Verizon is taking a different view on the one-touch make-ready (OTMR) proposals being considered by the FCC, saying that any new rules should not be driven by the labor agreements carriers have with unions like the Communications Workers of America (CWA).

In an FCC filing (PDF), the service provider said that developing OTMR rules that are in line with labor agreements could cause issues for providers seeking access to poles.

“The commission should not tailor its OTMR rules to specific companies’ particular collective bargaining agreements,” Verizon said in the filing. “That approach would result in a patchwork of rules that might be subject to change every few years and would be administratively unmanageable for new attachers.”
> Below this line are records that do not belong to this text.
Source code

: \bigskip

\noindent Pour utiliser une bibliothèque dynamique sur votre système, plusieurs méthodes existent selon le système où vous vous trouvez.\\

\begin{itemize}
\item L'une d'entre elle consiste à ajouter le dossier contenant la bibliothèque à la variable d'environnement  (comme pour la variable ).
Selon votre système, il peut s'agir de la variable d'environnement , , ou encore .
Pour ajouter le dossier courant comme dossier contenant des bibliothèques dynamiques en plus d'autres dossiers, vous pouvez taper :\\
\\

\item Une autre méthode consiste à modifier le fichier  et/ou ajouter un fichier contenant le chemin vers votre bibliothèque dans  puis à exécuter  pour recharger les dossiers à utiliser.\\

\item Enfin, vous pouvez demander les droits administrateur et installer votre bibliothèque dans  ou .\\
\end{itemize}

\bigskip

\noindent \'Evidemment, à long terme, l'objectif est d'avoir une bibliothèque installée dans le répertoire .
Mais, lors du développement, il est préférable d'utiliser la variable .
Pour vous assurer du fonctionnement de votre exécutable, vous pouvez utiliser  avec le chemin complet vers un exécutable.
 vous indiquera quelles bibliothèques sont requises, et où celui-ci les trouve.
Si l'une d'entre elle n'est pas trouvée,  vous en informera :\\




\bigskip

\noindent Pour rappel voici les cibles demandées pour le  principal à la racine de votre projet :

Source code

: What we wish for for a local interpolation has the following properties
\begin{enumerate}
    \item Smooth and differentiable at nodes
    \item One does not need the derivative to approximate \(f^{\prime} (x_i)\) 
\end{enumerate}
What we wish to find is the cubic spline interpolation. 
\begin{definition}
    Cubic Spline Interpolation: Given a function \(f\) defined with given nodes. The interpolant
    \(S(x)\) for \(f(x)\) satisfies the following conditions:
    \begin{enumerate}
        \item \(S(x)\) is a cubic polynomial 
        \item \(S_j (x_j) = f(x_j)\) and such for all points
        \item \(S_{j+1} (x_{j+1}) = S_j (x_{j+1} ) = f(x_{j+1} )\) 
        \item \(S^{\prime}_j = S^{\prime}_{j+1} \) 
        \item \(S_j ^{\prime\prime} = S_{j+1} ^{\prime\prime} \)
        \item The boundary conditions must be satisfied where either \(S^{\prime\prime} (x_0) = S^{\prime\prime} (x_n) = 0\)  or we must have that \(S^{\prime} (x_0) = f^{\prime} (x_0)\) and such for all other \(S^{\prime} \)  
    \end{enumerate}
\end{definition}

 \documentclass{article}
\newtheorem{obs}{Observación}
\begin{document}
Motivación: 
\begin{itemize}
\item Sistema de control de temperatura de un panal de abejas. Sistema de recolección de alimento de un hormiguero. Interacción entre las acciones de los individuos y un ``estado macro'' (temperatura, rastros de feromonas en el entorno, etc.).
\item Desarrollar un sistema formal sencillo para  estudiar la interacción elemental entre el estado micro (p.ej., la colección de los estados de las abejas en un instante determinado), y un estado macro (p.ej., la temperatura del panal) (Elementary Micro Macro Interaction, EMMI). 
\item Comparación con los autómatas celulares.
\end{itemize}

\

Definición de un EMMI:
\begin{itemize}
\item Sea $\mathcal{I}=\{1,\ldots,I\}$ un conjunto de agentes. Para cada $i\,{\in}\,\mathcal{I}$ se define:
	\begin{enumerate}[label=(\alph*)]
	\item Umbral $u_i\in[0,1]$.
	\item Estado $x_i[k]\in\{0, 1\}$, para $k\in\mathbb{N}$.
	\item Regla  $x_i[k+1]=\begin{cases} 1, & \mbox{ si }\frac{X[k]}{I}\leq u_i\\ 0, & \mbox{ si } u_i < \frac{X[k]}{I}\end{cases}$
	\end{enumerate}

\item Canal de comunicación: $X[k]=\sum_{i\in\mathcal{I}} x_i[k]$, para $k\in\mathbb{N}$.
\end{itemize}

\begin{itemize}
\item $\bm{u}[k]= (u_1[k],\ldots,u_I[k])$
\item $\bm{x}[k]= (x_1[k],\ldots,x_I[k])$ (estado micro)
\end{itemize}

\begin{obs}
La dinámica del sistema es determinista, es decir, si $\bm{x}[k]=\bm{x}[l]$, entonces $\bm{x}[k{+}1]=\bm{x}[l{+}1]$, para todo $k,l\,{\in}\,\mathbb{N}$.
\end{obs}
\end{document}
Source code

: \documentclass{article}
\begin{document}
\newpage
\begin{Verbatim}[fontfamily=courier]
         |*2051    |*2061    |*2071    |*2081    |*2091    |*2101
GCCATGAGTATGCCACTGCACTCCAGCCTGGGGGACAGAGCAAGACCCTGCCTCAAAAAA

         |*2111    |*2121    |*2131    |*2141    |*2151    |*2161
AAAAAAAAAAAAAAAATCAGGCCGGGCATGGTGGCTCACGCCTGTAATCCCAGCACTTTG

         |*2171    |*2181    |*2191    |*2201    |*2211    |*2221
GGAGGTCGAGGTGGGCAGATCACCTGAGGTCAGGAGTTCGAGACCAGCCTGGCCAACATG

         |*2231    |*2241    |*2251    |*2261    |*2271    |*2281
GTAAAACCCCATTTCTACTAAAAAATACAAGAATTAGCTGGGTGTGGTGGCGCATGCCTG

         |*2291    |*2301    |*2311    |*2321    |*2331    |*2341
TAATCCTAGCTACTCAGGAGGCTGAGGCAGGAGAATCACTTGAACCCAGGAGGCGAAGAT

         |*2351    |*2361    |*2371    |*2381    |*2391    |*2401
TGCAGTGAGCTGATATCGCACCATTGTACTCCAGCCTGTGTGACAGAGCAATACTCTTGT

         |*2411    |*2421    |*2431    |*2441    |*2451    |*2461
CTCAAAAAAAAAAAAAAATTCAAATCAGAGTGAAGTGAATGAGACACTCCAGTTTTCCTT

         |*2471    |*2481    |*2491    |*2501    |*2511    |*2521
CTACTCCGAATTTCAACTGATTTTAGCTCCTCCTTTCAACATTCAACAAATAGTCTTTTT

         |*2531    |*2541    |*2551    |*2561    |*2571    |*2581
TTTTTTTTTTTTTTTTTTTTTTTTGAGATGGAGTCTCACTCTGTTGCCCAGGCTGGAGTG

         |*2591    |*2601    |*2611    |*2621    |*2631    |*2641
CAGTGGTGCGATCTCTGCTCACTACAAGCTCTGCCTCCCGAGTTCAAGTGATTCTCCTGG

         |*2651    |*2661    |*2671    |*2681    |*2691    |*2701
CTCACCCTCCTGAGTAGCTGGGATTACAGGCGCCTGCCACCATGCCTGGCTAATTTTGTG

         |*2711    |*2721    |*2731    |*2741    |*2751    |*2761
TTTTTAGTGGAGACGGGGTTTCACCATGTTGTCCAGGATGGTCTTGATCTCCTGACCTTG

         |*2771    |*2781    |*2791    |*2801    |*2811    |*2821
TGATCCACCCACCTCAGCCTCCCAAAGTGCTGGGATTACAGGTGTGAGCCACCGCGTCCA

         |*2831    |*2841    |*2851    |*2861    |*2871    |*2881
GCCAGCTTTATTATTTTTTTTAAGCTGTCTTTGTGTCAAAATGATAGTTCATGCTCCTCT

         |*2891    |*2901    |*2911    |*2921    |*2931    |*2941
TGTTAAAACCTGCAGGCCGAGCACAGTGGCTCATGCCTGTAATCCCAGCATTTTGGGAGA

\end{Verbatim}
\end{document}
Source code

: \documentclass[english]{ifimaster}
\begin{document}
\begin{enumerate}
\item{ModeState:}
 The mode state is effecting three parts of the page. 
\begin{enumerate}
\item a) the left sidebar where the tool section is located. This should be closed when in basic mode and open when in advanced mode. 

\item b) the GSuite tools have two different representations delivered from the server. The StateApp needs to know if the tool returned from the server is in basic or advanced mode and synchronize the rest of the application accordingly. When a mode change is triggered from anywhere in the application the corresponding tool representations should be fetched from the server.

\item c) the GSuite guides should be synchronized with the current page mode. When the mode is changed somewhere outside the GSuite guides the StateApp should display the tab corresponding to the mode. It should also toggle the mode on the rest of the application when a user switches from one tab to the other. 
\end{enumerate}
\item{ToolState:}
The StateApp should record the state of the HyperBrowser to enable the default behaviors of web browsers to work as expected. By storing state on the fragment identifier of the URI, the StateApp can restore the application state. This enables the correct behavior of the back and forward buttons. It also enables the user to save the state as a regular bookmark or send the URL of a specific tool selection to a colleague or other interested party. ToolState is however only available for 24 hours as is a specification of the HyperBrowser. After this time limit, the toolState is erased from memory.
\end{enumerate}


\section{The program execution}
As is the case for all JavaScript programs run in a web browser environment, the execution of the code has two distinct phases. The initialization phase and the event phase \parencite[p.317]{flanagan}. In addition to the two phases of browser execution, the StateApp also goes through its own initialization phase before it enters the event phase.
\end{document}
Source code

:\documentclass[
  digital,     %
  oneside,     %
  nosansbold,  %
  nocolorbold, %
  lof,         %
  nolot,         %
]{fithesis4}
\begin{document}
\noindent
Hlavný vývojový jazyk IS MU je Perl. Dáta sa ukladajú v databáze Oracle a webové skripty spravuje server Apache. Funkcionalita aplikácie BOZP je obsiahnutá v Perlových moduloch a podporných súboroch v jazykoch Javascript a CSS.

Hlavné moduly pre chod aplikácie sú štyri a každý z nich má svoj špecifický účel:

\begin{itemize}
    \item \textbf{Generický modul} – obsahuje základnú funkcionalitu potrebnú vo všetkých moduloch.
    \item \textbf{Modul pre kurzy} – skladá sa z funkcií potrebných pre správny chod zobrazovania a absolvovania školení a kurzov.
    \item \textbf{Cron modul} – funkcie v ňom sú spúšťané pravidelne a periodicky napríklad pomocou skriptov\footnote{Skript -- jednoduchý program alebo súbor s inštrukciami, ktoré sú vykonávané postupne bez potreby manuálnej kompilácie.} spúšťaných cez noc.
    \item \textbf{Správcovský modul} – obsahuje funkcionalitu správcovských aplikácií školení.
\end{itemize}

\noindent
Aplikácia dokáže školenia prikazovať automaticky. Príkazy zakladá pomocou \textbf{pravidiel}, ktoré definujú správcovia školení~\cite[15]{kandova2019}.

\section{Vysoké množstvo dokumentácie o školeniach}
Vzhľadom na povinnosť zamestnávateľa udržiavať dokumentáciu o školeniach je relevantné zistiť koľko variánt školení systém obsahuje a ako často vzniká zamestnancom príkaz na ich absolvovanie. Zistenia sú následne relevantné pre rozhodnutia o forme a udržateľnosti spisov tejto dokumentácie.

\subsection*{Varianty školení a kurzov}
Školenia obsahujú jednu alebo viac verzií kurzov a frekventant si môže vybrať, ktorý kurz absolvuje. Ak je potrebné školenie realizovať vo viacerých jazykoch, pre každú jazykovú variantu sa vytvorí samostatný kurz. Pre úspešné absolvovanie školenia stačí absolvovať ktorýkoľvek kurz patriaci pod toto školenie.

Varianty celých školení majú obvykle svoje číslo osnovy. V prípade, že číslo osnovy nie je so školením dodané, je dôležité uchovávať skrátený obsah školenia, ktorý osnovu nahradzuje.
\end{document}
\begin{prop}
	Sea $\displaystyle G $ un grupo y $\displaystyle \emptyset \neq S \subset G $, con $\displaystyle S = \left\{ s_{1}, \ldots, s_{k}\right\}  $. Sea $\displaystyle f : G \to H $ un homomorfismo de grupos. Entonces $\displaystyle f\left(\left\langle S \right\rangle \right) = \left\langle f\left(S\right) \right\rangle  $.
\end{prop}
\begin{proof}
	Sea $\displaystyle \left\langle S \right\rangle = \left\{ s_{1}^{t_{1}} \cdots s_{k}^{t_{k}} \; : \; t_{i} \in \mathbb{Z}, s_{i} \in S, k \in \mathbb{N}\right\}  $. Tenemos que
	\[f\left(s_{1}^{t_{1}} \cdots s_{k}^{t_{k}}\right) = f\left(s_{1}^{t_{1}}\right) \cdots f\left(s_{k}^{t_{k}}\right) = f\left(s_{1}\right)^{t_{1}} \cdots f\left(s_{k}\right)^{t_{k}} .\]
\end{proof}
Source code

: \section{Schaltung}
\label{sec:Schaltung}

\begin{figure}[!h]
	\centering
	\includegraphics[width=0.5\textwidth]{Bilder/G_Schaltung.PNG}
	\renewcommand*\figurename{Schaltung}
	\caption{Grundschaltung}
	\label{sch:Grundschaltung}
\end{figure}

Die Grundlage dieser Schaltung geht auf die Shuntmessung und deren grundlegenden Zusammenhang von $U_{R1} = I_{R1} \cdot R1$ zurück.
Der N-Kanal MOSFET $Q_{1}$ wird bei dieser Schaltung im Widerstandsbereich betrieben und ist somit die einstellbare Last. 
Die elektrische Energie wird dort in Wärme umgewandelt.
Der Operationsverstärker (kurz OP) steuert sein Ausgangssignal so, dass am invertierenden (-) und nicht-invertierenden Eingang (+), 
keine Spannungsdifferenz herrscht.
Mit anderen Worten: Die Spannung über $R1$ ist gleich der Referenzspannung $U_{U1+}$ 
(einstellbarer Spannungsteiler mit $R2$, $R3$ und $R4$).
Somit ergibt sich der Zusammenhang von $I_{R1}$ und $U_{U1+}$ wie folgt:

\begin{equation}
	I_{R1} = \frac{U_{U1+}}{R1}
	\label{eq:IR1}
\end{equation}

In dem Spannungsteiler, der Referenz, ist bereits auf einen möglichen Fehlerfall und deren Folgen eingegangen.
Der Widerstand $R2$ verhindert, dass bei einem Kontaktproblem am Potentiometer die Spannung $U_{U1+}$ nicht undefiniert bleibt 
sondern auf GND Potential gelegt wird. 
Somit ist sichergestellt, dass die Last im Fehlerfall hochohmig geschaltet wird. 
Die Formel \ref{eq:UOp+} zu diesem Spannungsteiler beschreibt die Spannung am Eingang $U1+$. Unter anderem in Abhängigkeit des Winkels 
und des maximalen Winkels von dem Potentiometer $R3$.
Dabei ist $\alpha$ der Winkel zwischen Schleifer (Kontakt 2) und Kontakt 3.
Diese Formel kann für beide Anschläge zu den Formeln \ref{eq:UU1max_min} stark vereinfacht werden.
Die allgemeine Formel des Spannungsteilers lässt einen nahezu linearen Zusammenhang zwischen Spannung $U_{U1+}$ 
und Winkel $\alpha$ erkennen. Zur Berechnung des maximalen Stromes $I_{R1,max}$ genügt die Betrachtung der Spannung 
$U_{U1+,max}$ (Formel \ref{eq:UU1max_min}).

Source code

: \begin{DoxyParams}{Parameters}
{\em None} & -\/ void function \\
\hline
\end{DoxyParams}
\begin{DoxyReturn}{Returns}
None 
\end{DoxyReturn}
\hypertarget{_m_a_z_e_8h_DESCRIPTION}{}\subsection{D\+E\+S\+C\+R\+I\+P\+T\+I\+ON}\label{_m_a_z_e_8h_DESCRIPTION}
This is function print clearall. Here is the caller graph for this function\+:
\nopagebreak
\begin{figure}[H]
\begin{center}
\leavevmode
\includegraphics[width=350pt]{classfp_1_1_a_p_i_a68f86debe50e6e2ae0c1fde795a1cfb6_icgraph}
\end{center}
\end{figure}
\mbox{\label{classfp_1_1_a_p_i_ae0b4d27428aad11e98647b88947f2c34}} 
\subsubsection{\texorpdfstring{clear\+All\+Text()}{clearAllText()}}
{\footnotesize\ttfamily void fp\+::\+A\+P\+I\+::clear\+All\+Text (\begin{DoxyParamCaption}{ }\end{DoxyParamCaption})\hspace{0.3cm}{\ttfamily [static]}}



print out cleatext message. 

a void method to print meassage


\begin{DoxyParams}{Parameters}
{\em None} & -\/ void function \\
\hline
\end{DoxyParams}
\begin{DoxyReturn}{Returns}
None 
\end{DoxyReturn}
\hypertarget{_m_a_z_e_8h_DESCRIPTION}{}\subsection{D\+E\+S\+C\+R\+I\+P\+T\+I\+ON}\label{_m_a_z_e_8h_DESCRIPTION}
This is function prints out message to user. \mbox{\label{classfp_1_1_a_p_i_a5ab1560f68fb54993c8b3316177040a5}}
RELATED: CWA: FCC should reject one-touch make-ready pole attachment proposals that obstruct safe processes

This is different than the position that has long been held by fellow telcos AT&T and Frontier.

During the process of reviewing the OTMR ordinance in Nashville, Tennessee, AT&T said Google Fiber’s proposal could interfere with its CWA workforce that has traditionally conducted make-ready work for the telco.

Under the Louisville ordinance, Google Fiber would be able to move existing Comcast and AT&T cables itself on utility poles owned by NES. This would circumvent the old “make ready” rules that require Google Fiber to notify NES of the need to make space for its cables, only to have NES contact AT&T and Comcast to execute the actual work.

Joelle Phillips, president of AT&T Tennessee, told FierceTelecom in a previous interview that one of the provisions of the labor agreement it has in the Southeast region “is we have promised to not allow contractors to move our facilities.”

AT&T is not the only telco that’s cited concerns about how OTMR could compromise union labor agreements. Frontier, which recently filed a federal court challenge (PDF) to a new OTMR law that was enacted in West Virginia in April, agrees with the concern around union agreements. The service provider said in an FCC filing (PDF) that it remains significantly concerned about any OTMR policy that “undermines union contracts.”

Verizon said that while it agrees with many of AT&T’s sentiments on pole reforms, the union issue could compromise the potential upside of OTMR.

“AT&T recognizes the benefits of OTMR but raises concerns relating to its own collective bargaining agreements and what it terms 'unbalanced' OTMR approaches,” Verizon said. “These suggestions go too far in undermining the benefits of OTMR.”